一向严守法律的齐闻仲更是觉得自己遭遇到了价值观的崩塌,目光呆滞,完全没有反应。
而柳梦溪则是担忧地看着陈茵,反驳道:
“茵茵,你要知道,《药典》上的规定是我们当医生的行医治病的准则。如果…我是说如果,如果你超过其规定用药,万一出了什么问题,你是要承担法律责任的。”
说的后面,她有些恨铁不成钢的意味,恨不得使劲摇晃陈茵的肩膀,看看她的脑袋里是不是混入了水。
“我只管治病救人,其他的不在意。
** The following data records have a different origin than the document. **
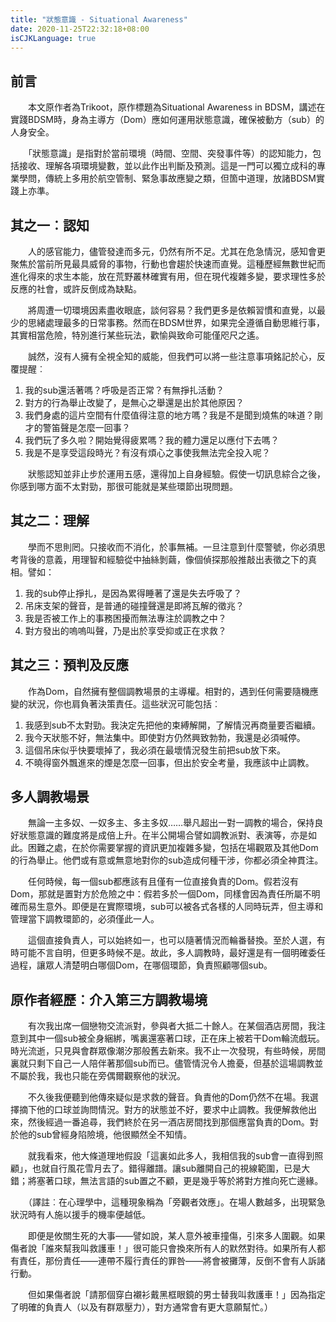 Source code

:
 ```yaml
---
title: "狀態意識 - Situational Awareness"
date: 2020-11-25T22:32:18+08:00
isCJKLanguage: true
---
```


## 前言 ##

　　本文原作者為Trikoot，原作標題為Situational Awareness in BDSM，講述在實踐BDSM時，身為主導方（Dom）應如何運用狀態意識，確保被動方（sub）的人身安全。

　　「狀態意識」是指對於當前環境（時間、空間、突發事件等）的認知能力，包括接收、理解各項環境變數，並以此作出判斷及預測。這是一門可以獨立成科的專業學問，傳統上多用於航空管制、緊急事故應變之類，但箇中道理，放諸BDSM實踐上亦準。

## 其之一︰認知 ##

　　人的感官能力，儘管發達而多元，仍然有所不足。尤其在危急情況，感知會更聚焦於當前所見最具威脅的事物，行動也會趨於快速而直覺。這種歷經無數世紀而進化得來的求生本能，放在荒野叢林確實有用，但在現代複雜多變，要求理性多於反應的社會，或許反倒成為缺點。

　　將周遭一切環境因素盡收眼底，談何容易？我們更多是依賴習慣和直覺，以最少的思緒處理最多的日常事務。然而在BDSM世界，如果完全遵循自動思維行事，其實相當危險，特別進行某些玩法，歡愉與致命可能僅咫尺之遙。

　　誠然，沒有人擁有全視全知的威能，但我們可以將一些注意事項銘記於心，反覆提醒︰

1. 我的sub還活著嗎？呼吸是否正常？有無掙扎活動？
1. 對方的行為舉止改變了，是無心之舉還是出於其他原因？
1. 我們身處的這片空間有什麼值得注意的地方嗎？我是不是聞到燒焦的味道？剛才的警笛聲是怎麼一回事？
1. 我們玩了多久啦？開始覺得疲累嗎？我的體力還足以應付下去嗎？
1. 我是不是享受這段時光？有沒有煩心之事使我無法完全投入呢？

　　狀態認知並非止步於運用五感，還得加上自身經驗。假使一切訊息綜合之後，你感到哪方面不太對勁，那很可能就是某些環節出現問題。

## 其之二︰理解 ##

　　學而不思則罔。只接收而不消化，於事無補。一旦注意到什麼警號，你必須思考背後的意義，用理智和經驗從中抽絲剝繭，像個偵探那般推敲出表徵之下的真相。譬如：

1. 我的sub停止掙扎，是因為累得睡著了還是失去呼吸了？
1. 吊床支架的聲音，是普通的碰撞聲還是即將瓦解的徵兆？
1. 我是否被工作上的事務困擾而無法專注於調教之中？
1. 對方發出的嗚嗚叫聲，乃是出於享受抑或正在求救？

## 其之三︰預判及反應 ##

　　作為Dom，自然擁有整個調教場景的主導權。相對的，遇到任何需要隨機應變的狀況，你也肩負著決策責任。這些狀況可能包括︰

1. 我感到sub不太對勁。我決定先把他的束縛解開，了解情況再商量要否繼續。
1. 我今天狀態不好，無法集中。即使對方仍然興致勃勃，我還是必須喊停。
1. 這個吊床似乎快要壞掉了，我必須在最壞情況發生前把sub放下來。
1. 不曉得窗外飄進來的煙是怎麼一回事，但出於安全考量，我應該中止調教。

## 多人調教場景 ##

　　無論一主多奴、一奴多主、多主多奴……舉凡超出一對一調教的場合，保持良好狀態意識的難度將是成倍上升。在半公開場合譬如調教派對、表演等，亦是如此。困難之處，在於你需要掌握的資訊更加複雜多變，包括在場觀眾及其他Dom的行為舉止。他們或有意或無意地對你的sub造成何種干涉，你都必須全神貫注。

　　任何時候，每一個sub都應該有且僅有一位直接負責的Dom。假若沒有Dom，那就是置對方於危險之中：假若多於一個Dom，同樣會因為責任所屬不明確而易生意外。即便是在實際環境，sub可以被各式各樣的人同時玩弄，但主導和管理當下調教環節的，必須僅此一人。

　　這個直接負責人，可以始終如一，也可以隨著情況而輪番替換。至於人選，有時可能不言自明，但更多時候不是。故此，多人調教時，最好還是有一個明確委任過程，讓眾人清楚明白哪個Dom，在哪個環節，負責照顧哪個sub。

## 原作者經歷︰介入第三方調教場境 ##

　　有次我出席一個戀物交流派對，參與者大抵二十餘人。在某個酒店房間，我注意到其中一個sub被全身綑綁，嘴裏還塞著口球，正在床上被若干Dom輪流戲玩。時光流逝，只見與會群眾像潮汐那般舊去新來。我不止一次發現，有些時候，房間裏就只剩下自己一人陪伴著那個sub而已。儘管情況令人擔憂，但基於這場調教並不屬於我，我也只能在旁偶爾觀察他的狀況。

　　不久後我便聽到他傳來疑似是求救的聲音。負責他的Dom仍然不在場。我選擇摘下他的口球並詢問情況。對方的狀態並不好，要求中止調教。我便解救他出來，然後經過一番追尋，我們終於在另一酒店房間找到那個應當負責的Dom。對於他的sub曾經身陷險境，他很顯然全不知情。

　　就我看來，他大條道理地假設「這裏如此多人，我相信我的sub會一直得到照顧」，也就自行風花雪月去了。錯得離譜。讓sub離開自己的視線範圍，已是大錯；將塞著口球，無法言語的sub置之不顧，更是幾乎等於將對方推向死亡邊緣。

　　（譯註︰在心理學中，這種現象稱為「旁觀者效應」。在場人數越多，出現緊急狀況時有人施以援手的機率便越低。

　　即便是攸關生死的大事——譬如說，某人意外被車撞傷，引來多人圍觀。如果傷者說「誰來幫我叫救護車！」很可能只會換來所有人的默然對待。如果所有人都有責任，那份責任——連帶不履行責任的罪咎——將會被攤薄，反倒不會有人訴諸行動。

　　但如果傷者說「請那個穿白襯衫戴黑框眼鏡的男士替我叫救護車！」因為指定了明確的負責人（以及有群眾壓力），對方通常會有更大意願幫忙。）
”
陈茵眼神坚定,继续手里的动作,两人的提醒和警告并没有在她心中掀起一丝波澜。
齐闻仲和柳梦溪对视一眼,不敢相信看起来温柔和善的陈茵,骨子里居然是这么执拗的人。
两人意识到自己无法劝阻,只能按照她的吩咐做事。
不一会儿,几人就将需要的药材备齐,踏上前往青山村的路程。
这一次吴冬梅并没有跟着一同前往,而是在医馆留守,为需要的病人抓药。
顺便作为陈茵的通讯员,万一有什么急事找上门的话,好歹也还有一个人可以回村提醒。
于是,这一次是五人行。
刚开始走在路上,柳梦溪还是挺兴奋的,但随着走的路越来越长,她渐渐感觉力不从心。
心想:怎么这里的路都是上坡和下坡?走来走去,都没走多少直线距离就把人累坏了。
听着她气喘吁吁的声音,齐闻仲忍不住上前帮忙,“柳大夫,我帮你拿袋子吧,这样你轻松一点。”
这时候柳梦溪已经顾不上矫情,一把将袋子塞进齐闻仲怀里。
紧接着,有气无力地说了句,“谢了。”
陈茵看了一眼面色潮红的好友,无奈地摇摇头,“接下来,你可要跟着我一起好好练练五禽戏,把身体锻炼起来。”
柳梦溪舔了舔干涸的口腔,无力地点点头。
终于,在柳梦溪觉得自己的双腿快要不听使唤,瘫软在地的时候,几人来到了吴家院子前。
因为昨夜吴鸣凤和吴青鸾没有回家,吴家人一整晚都没有睡好觉,起床后一直盯着门口。
所以,当陈茵几人的身影一出现在门口,立即被外婆发现。
“原来昨晚青鸾是你跟你鸣凤姐一起在茵茵家休息,你昨晚没回来,可是让大家好一阵担心。”
由于吴鸣凤是在县城上学,偶然周五没回家,过了一个时间点,吴家人就不会再惦记。
但是吴青鸾不一样,学校就在镇上,一放学就往家里赶,怎么都会到家的。
吴青鸾知道奶奶说的是自己,当即露出苍白的小脸。
“奶奶,昨天姑姑到学校找我,说今天一起回家,所以我才没有回来的。”
“我猜到了,你个最听话的孩子这个时间还没到家,肯定是你姑姑在鼓动。我看自从茵茵回家,你姑姑也是活跃了不少。”
外婆说话时露
出一种我就知道的表情,把吴青鸾忐忑的心按回原位。